→ What the task asks
Reproduce exactly the lines from the one containing "- Resilient teardown handlers" through the last line of the data, both ends included.

→ Information given
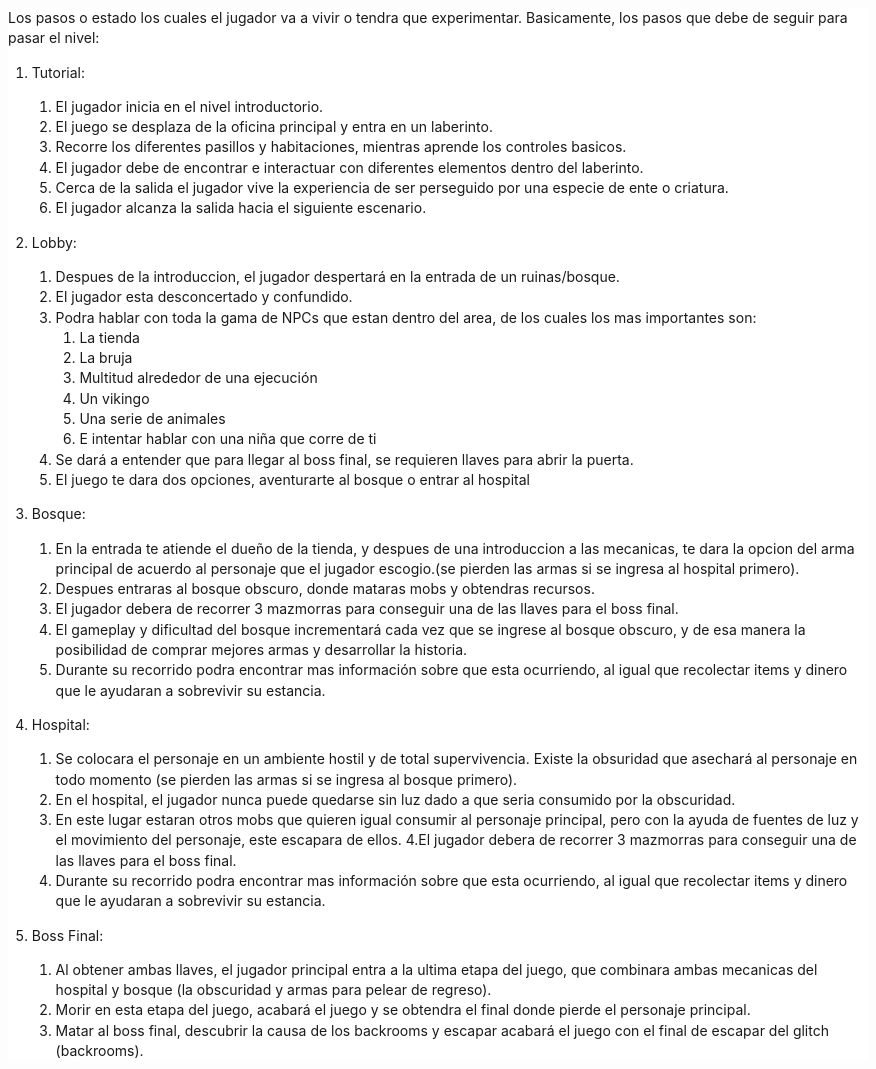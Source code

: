 Los pasos o estado los cuales el jugador va a vivir o tendra que experimentar. Basicamente, los pasos que debe de seguir para pasar el nivel:

1. Tutorial:
   1. El jugador inicia en el nivel introductorio.
   2. El juego se desplaza de la oficina principal y entra en un laberinto.
   3. Recorre los diferentes pasillos y habitaciones, mientras aprende los controles basicos.
   4. El jugador debe de encontrar e interactuar con diferentes elementos dentro del laberinto.
   5. Cerca de la salida el jugador vive la experiencia de ser perseguido por una especie de ente o criatura.
   6. El jugador alcanza la salida hacia el siguiente escenario.

2. Lobby:
   1. Despues de la introduccion, el jugador despertará en la entrada de un ruinas/bosque.
   2. El jugador esta desconcertado y confundido.
   3. Podra hablar con toda la gama de NPCs que estan dentro del area, de los cuales los mas importantes son:
      1. La tienda
      2. La bruja
      3. Multitud alrededor de una ejecución
      4. Un vikingo
      5. Una serie de animales
      6. E intentar hablar con una niña que corre de ti
   4. Se dará a entender que para llegar al boss final, se requieren llaves para abrir la puerta.
   5. El juego te dara dos opciones, aventurarte al bosque o entrar al hospital


3. Bosque:
   1. En la entrada te atiende el dueño de la tienda, y despues de una introduccion a las mecanicas, te dara la opcion del arma principal de acuerdo al personaje que el jugador escogio.(se pierden las armas si se ingresa al hospital primero).
   2.  Despues entraras al bosque obscuro, donde mataras mobs y obtendras recursos.
   3.  El jugador debera de recorrer 3 mazmorras para conseguir una de las llaves para el boss final.
   4.  El gameplay y dificultad del bosque incrementará cada vez que se ingrese al bosque obscuro, y de esa manera la posibilidad de comprar mejores armas y desarrollar la historia.
   5. Durante su recorrido podra encontrar mas información sobre que esta ocurriendo, al igual que recolectar items y dinero que le ayudaran a sobrevivir su estancia.


4. Hospital:
   1. Se colocara el personaje en un ambiente hostil y de total supervivencia. Existe la obsuridad que asechará al personaje en todo momento (se pierden las armas si se ingresa al bosque primero).
   2. En el hospital, el jugador nunca puede quedarse sin luz dado a que seria consumido por la obscuridad.
   3. En este lugar estaran otros mobs que quieren igual consumir al personaje principal, pero con la ayuda de fuentes de luz y el movimiento del personaje, este escapara de ellos.
   4.El jugador debera de recorrer 3 mazmorras para conseguir una de las llaves para el boss final.
   5. Durante su recorrido podra encontrar mas información sobre que esta ocurriendo, al igual que recolectar items y dinero que le ayudaran a sobrevivir su estancia.

5. Boss Final:
   1. Al obtener ambas llaves, el jugador principal entra a la ultima etapa del juego, que combinara ambas mecanicas del hospital y bosque (la obscuridad y armas para pelear de regreso).
   2. Morir en esta etapa del juego, acabará el juego y se obtendra el final donde pierde el personaje principal.
   3. Matar al boss final, descubrir la causa de los backrooms y escapar acabará el juego con el final de escapar del glitch (backrooms).
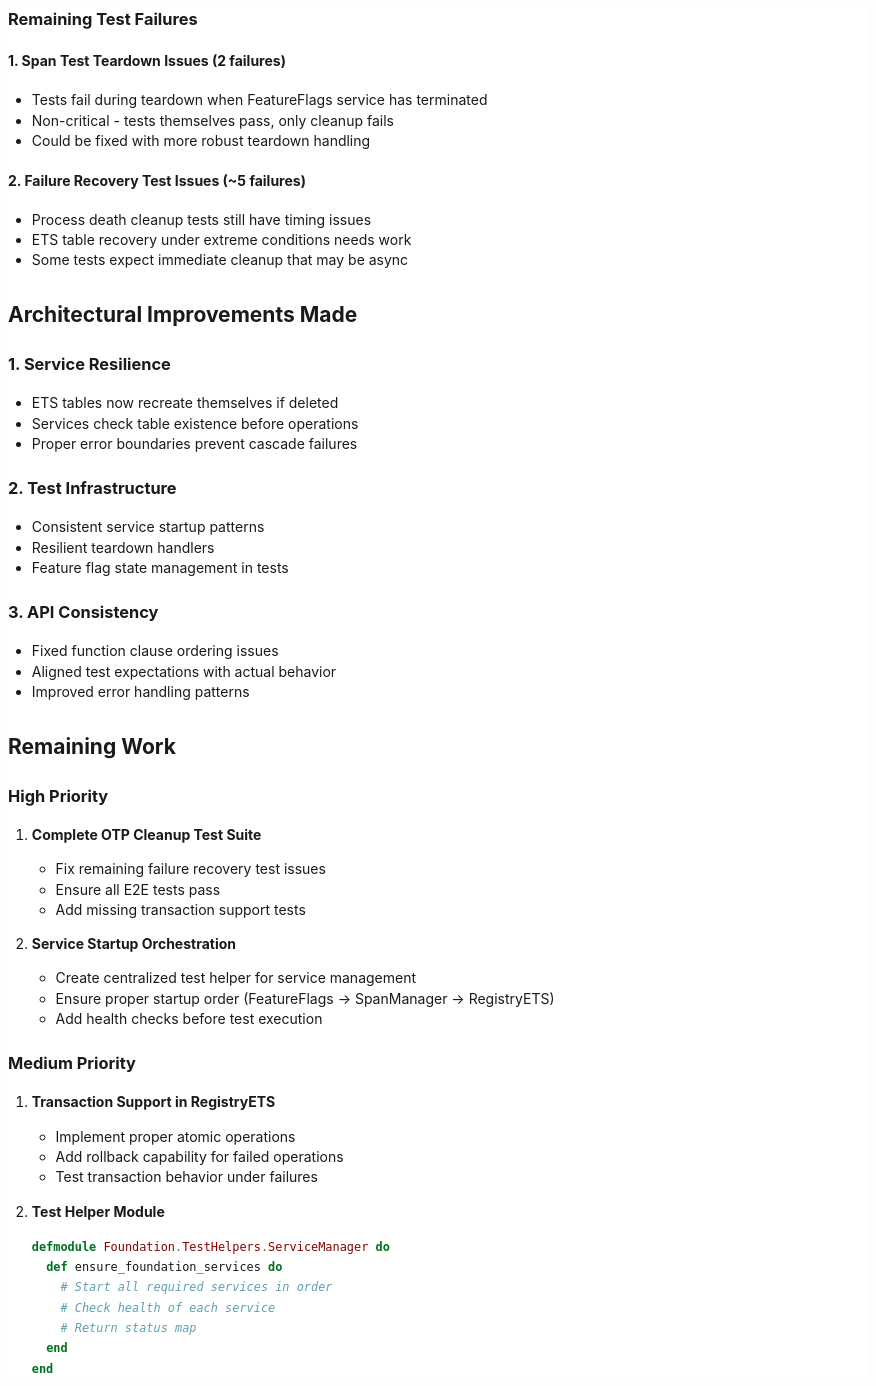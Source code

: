 ### Remaining Test Failures

#### 1. Span Test Teardown Issues (2 failures)
- Tests fail during teardown when FeatureFlags service has terminated
- Non-critical - tests themselves pass, only cleanup fails
- Could be fixed with more robust teardown handling

#### 2. Failure Recovery Test Issues (~5 failures)
- Process death cleanup tests still have timing issues
- ETS table recovery under extreme conditions needs work
- Some tests expect immediate cleanup that may be async

## Architectural Improvements Made

### 1. Service Resilience
- ETS tables now recreate themselves if deleted
- Services check table existence before operations
- Proper error boundaries prevent cascade failures

### 2. Test Infrastructure
- Consistent service startup patterns
- Resilient teardown handlers
- Feature flag state management in tests

### 3. API Consistency
- Fixed function clause ordering issues
- Aligned test expectations with actual behavior
- Improved error handling patterns

## Remaining Work

### High Priority
1. **Complete OTP Cleanup Test Suite**
   - Fix remaining failure recovery test issues
   - Ensure all E2E tests pass
   - Add missing transaction support tests

2. **Service Startup Orchestration**
   - Create centralized test helper for service management
   - Ensure proper startup order (FeatureFlags → SpanManager → RegistryETS)
   - Add health checks before test execution

### Medium Priority
1. **Transaction Support in RegistryETS**
   - Implement proper atomic operations
   - Add rollback capability for failed operations
   - Test transaction behavior under failures

2. **Test Helper Module**
   ```elixir
   defmodule Foundation.TestHelpers.ServiceManager do
     def ensure_foundation_services do
       # Start all required services in order
       # Check health of each service
       # Return status map
     end
   end
   ```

→ Task solution
- Resilient teardown handlers
- Feature flag state management in tests

### 3. API Consistency
- Fixed function clause ordering issues
- Aligned test expectations with actual behavior
- Improved error handling patterns

## Remaining Work

### High Priority
1. **Complete OTP Cleanup Test Suite**
   - Fix remaining failure recovery test issues
   - Ensure all E2E tests pass
   - Add missing transaction support tests

2. **Service Startup Orchestration**
   - Create centralized test helper for service management
   - Ensure proper startup order (FeatureFlags → SpanManager → RegistryETS)
   - Add health checks before test execution

### Medium Priority
1. **Transaction Support in RegistryETS**
   - Implement proper atomic operations
   - Add rollback capability for failed operations
   - Test transaction behavior under failures

2. **Test Helper Module**
   ```elixir
   defmodule Foundation.TestHelpers.ServiceManager do
     def ensure_foundation_services do
       # Start all required services in order
       # Check health of each service
       # Return status map
     end
   end
   ```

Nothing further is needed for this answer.